YOUR INSTRUCTIONS -
Since the copy must match the original, write out each record word for word, skipping only the pictures.

DATASET EXTRACT -
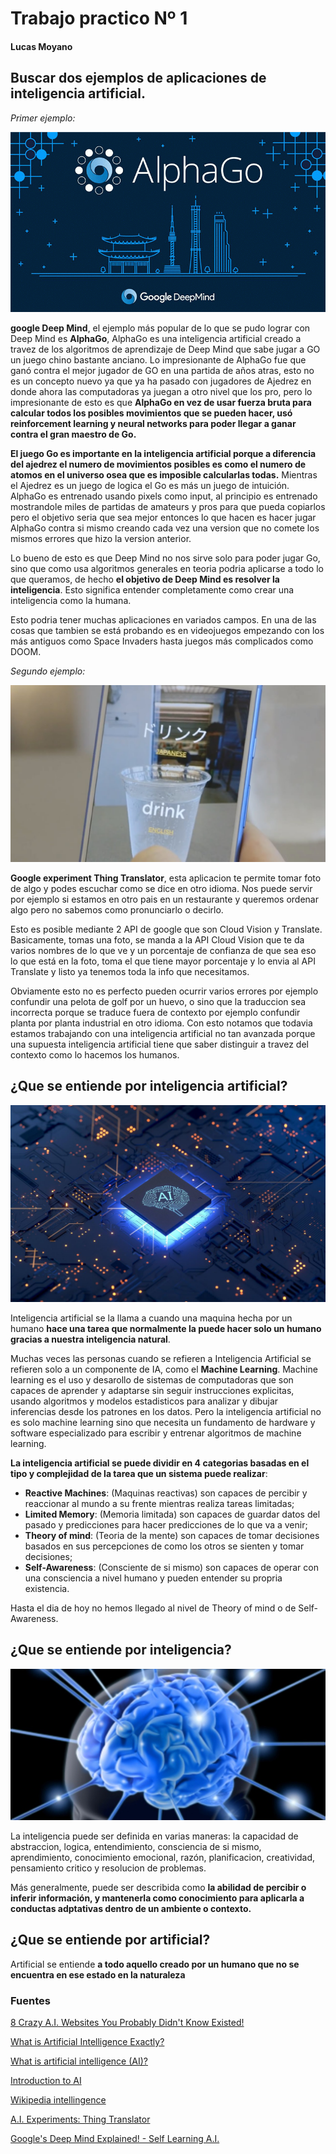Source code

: # Trabajo practico Nº 1
#### Lucas Moyano

## Buscar dos ejemplos de aplicaciones de inteligencia artificial.

*Primer ejemplo:*

![deepmind](deepmind-comp.png)

**google Deep Mind**, el ejemplo más popular de lo que se pudo lograr con Deep Mind es **AlphaGo**, AlphaGo es una inteligencia artificial creado a travez de los algoritmos de aprendizaje de Deep Mind que sabe jugar a GO un juego chino bastante anciano. Lo impresionante de AlphaGo fue que ganó contra el mejor jugador de GO en una partida de años atras, esto no es un concepto nuevo ya que ya ha pasado con jugadores de Ajedrez en donde ahora las computadoras ya juegan a otro nivel que los pro, pero lo impresionante de esto es que **AlphaGo en vez de usar fuerza bruta para calcular todos los posibles movimientos que se pueden hacer, usó reinforcement learning y neural networks para poder llegar a ganar contra el gran maestro de Go.**

**El juego Go es importante en la inteligencia artificial porque a diferencia del ajedrez el numero de movimientos posibles es como el numero de atomos en el universo osea que es imposible calcularlas todas.** Mientras el Ajedrez es un juego de logica el Go es más un juego de intuición. AlphaGo es entrenado usando pixels como input, al principio es entrenado mostrandole miles de partidas de amateurs y pros para que pueda copiarlos pero el objetivo seria que sea mejor entonces lo que hacen es hacer jugar AlphaGo contra si mismo creando cada vez una version que no comete los mismos errores que hizo la version anterior.

Lo bueno de esto es que Deep Mind no nos sirve solo para poder jugar Go, sino que como usa algoritmos generales en teoria podria aplicarse a todo lo que queramos, de hecho **el objetivo de Deep Mind es resolver la inteligencia**. Esto significa entender completamente como crear una inteligencia como la humana.

Esto podria tener muchas aplicaciones en variados campos. En una de las cosas que tambien se está probando es en videojuegos empezando con los más antiguos como Space Invaders hasta juegos más complicados como DOOM.

*Segundo ejemplo:*

![](thingtranslator.jpg)

**Google experiment Thing Translator**, esta aplicacion te permite tomar foto de algo y podes escuchar como se dice en otro idioma. Nos puede servir por ejemplo si estamos en otro pais en un restaurante y queremos ordenar algo pero no sabemos como pronunciarlo o decirlo.

Esto es posible mediante 2 API de google que son Cloud Vision y Translate. Basicamente, tomas una foto, se manda a la API Cloud Vision que te da varios nombres de lo que ve y un porcentaje de confianza de que sea eso lo que está en la foto, toma el que tiene mayor porcentaje y lo envia al API Translate y listo ya tenemos toda la info que necesitamos. 

Obviamente esto no es perfecto pueden ocurrir varios errores por ejemplo confundir una pelota de golf por un huevo, o sino que la traduccion sea incorrecta porque se traduce fuera de contexto por ejemplo confundir planta por planta industrial en otro idioma. Con esto notamos que todavia estamos trabajando con una inteligencia artificial no tan avanzada porque una supuesta inteligencia artificial tiene que saber distinguir a travez del contexto como lo hacemos los humanos.

## ¿Que se entiende por inteligencia artificial?

![](inteligencia-artificial.jpg)

Inteligencia artificial se la llama a cuando una maquina hecha por un humano **hace una tarea que normalmente la puede hacer solo un humano gracias a nuestra inteligencia natural**.

Muchas veces las personas cuando se refieren a Inteligencia Artificial se refieren solo a un componente de IA, como el **Machine Learning**. Machine learning es el uso y desarollo de sistemas de computadoras que son capaces de aprender y adaptarse sin seguir instrucciones explicitas, usando algoritmos y modelos estadisticos para analizar y dibujar inferencias desde los patrones en los datos.
Pero la inteligencia artificial no es solo machine learning sino que necesita un fundamento de hardware y software especializado para escribir y entrenar algoritmos de machine learning.

**La inteligencia artificial se puede dividir en 4 categorias basadas en el tipo y complejidad de la tarea que un sistema puede realizar**:
- **Reactive Machines**: (Maquinas reactivas) son capaces de percibir y reaccionar al mundo a su frente mientras realiza tareas limitadas;
- **Limited Memory**: (Memoria limitada) son capaces de guardar datos del pasado y predicciones para hacer predicciones de lo que va a venir;
- **Theory of mind**: (Teoria de la mente) son capaces de tomar decisiones basados en sus percepciones de como los otros se sienten y tomar decisiones;
- **Self-Awareness**: (Consciente de si mismo) son capaces de operar con una consciencia a nivel humano y pueden entender su propria existencia.

Hasta el dia de hoy no hemos llegado al nivel de Theory of mind o de Self-Awareness.

## ¿Que se entiende por inteligencia?

![](brain.jpg)

La inteligencia puede ser definida en varias maneras: la capacidad de abstraccion, logica, entendimiento, consciencia de si mismo, aprendimiento, conocimiento emocional, razón, planificacion, creatividad, pensamiento critico y resolucion de problemas.

Más generalmente, puede ser describida como **la abilidad de percibir o inferir información, y mantenerla como conocimiento para aplicarla a conductas adptativas dentro de un ambiente o contexto.**

## ¿Que se entiende por artificial?

Artificial se entiende **a todo aquello creado por un humano que no se encuentra en ese estado en la naturaleza**

### Fuentes

[8 Crazy A.I. Websites You Probably Didn't Know Existed!](https://www.youtube.com/watch?v=SPsuVmCiwVQ)

[What is Artificial Intelligence Exactly?](https://www.youtube.com/watch?v=kWmX3pd1f10)

[What is artificial intelligence (AI)?](https://www.techtarget.com/searchenterpriseai/definition/AI-Artificial-Intelligence)

[Introduction to AI](https://builtin.com/artificial-intelligence)

[Wikipedia intellingence](https://en.wikipedia.org/wiki/Intelligence)

[A.I. Experiments: Thing Translator](https://www.youtube.com/watch?v=bH5sU7ew5V4&feature=emb_imp_woyt)

[Google's Deep Mind Explained! - Self Learning A.I.](https://www.youtube.com/watch?v=TnUYcTuZJpM)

SOLVED EXERCISE -
Source code

: # Trabajo practico Nº 1
#### Lucas Moyano

## Buscar dos ejemplos de aplicaciones de inteligencia artificial.

*Primer ejemplo:*

![deepmind](deepmind-comp.png)

**google Deep Mind**, el ejemplo más popular de lo que se pudo lograr con Deep Mind es **AlphaGo**, AlphaGo es una inteligencia artificial creado a travez de los algoritmos de aprendizaje de Deep Mind que sabe jugar a GO un juego chino bastante anciano. Lo impresionante de AlphaGo fue que ganó contra el mejor jugador de GO en una partida de años atras, esto no es un concepto nuevo ya que ya ha pasado con jugadores de Ajedrez en donde ahora las computadoras ya juegan a otro nivel que los pro, pero lo impresionante de esto es que **AlphaGo en vez de usar fuerza bruta para calcular todos los posibles movimientos que se pueden hacer, usó reinforcement learning y neural networks para poder llegar a ganar contra el gran maestro de Go.**

**El juego Go es importante en la inteligencia artificial porque a diferencia del ajedrez el numero de movimientos posibles es como el numero de atomos en el universo osea que es imposible calcularlas todas.** Mientras el Ajedrez es un juego de logica el Go es más un juego de intuición. AlphaGo es entrenado usando pixels como input, al principio es entrenado mostrandole miles de partidas de amateurs y pros para que pueda copiarlos pero el objetivo seria que sea mejor entonces lo que hacen es hacer jugar AlphaGo contra si mismo creando cada vez una version que no comete los mismos errores que hizo la version anterior.

Lo bueno de esto es que Deep Mind no nos sirve solo para poder jugar Go, sino que como usa algoritmos generales en teoria podria aplicarse a todo lo que queramos, de hecho **el objetivo de Deep Mind es resolver la inteligencia**. Esto significa entender completamente como crear una inteligencia como la humana.

Esto podria tener muchas aplicaciones en variados campos. En una de las cosas que tambien se está probando es en videojuegos empezando con los más antiguos como Space Invaders hasta juegos más complicados como DOOM.

*Segundo ejemplo:*

![](thingtranslator.jpg)

**Google experiment Thing Translator**, esta aplicacion te permite tomar foto de algo y podes escuchar como se dice en otro idioma. Nos puede servir por ejemplo si estamos en otro pais en un restaurante y queremos ordenar algo pero no sabemos como pronunciarlo o decirlo.

Esto es posible mediante 2 API de google que son Cloud Vision y Translate. Basicamente, tomas una foto, se manda a la API Cloud Vision que te da varios nombres de lo que ve y un porcentaje de confianza de que sea eso lo que está en la foto, toma el que tiene mayor porcentaje y lo envia al API Translate y listo ya tenemos toda la info que necesitamos. 

Obviamente esto no es perfecto pueden ocurrir varios errores por ejemplo confundir una pelota de golf por un huevo, o sino que la traduccion sea incorrecta porque se traduce fuera de contexto por ejemplo confundir planta por planta industrial en otro idioma. Con esto notamos que todavia estamos trabajando con una inteligencia artificial no tan avanzada porque una supuesta inteligencia artificial tiene que saber distinguir a travez del contexto como lo hacemos los humanos.

## ¿Que se entiende por inteligencia artificial?

![](inteligencia-artificial.jpg)

Inteligencia artificial se la llama a cuando una maquina hecha por un humano **hace una tarea que normalmente la puede hacer solo un humano gracias a nuestra inteligencia natural**.

Muchas veces las personas cuando se refieren a Inteligencia Artificial se refieren solo a un componente de IA, como el **Machine Learning**. Machine learning es el uso y desarollo de sistemas de computadoras que son capaces de aprender y adaptarse sin seguir instrucciones explicitas, usando algoritmos y modelos estadisticos para analizar y dibujar inferencias desde los patrones en los datos.
Pero la inteligencia artificial no es solo machine learning sino que necesita un fundamento de hardware y software especializado para escribir y entrenar algoritmos de machine learning.

**La inteligencia artificial se puede dividir en 4 categorias basadas en el tipo y complejidad de la tarea que un sistema puede realizar**:
- **Reactive Machines**: (Maquinas reactivas) son capaces de percibir y reaccionar al mundo a su frente mientras realiza tareas limitadas;
- **Limited Memory**: (Memoria limitada) son capaces de guardar datos del pasado y predicciones para hacer predicciones de lo que va a venir;
- **Theory of mind**: (Teoria de la mente) son capaces de tomar decisiones basados en sus percepciones de como los otros se sienten y tomar decisiones;
- **Self-Awareness**: (Consciente de si mismo) son capaces de operar con una consciencia a nivel humano y pueden entender su propria existencia.

Hasta el dia de hoy no hemos llegado al nivel de Theory of mind o de Self-Awareness.

## ¿Que se entiende por inteligencia?

![](brain.jpg)

La inteligencia puede ser definida en varias maneras: la capacidad de abstraccion, logica, entendimiento, consciencia de si mismo, aprendimiento, conocimiento emocional, razón, planificacion, creatividad, pensamiento critico y resolucion de problemas.

Más generalmente, puede ser describida como **la abilidad de percibir o inferir información, y mantenerla como conocimiento para aplicarla a conductas adptativas dentro de un ambiente o contexto.**

## ¿Que se entiende por artificial?

Artificial se entiende **a todo aquello creado por un humano que no se encuentra en ese estado en la naturaleza**

### Fuentes

[8 Crazy A.I. Websites You Probably Didn't Know Existed!](https://www.youtube.com/watch?v=SPsuVmCiwVQ)

[What is Artificial Intelligence Exactly?](https://www.youtube.com/watch?v=kWmX3pd1f10)

[What is artificial intelligence (AI)?](https://www.techtarget.com/searchenterpriseai/definition/AI-Artificial-Intelligence)

[Introduction to AI](https://builtin.com/artificial-intelligence)

[Wikipedia intellingence](https://en.wikipedia.org/wiki/Intelligence)

[A.I. Experiments: Thing Translator](https://www.youtube.com/watch?v=bH5sU7ew5V4&feature=emb_imp_woyt)

[Google's Deep Mind Explained! - Self Learning A.I.](https://www.youtube.com/watch?v=TnUYcTuZJpM)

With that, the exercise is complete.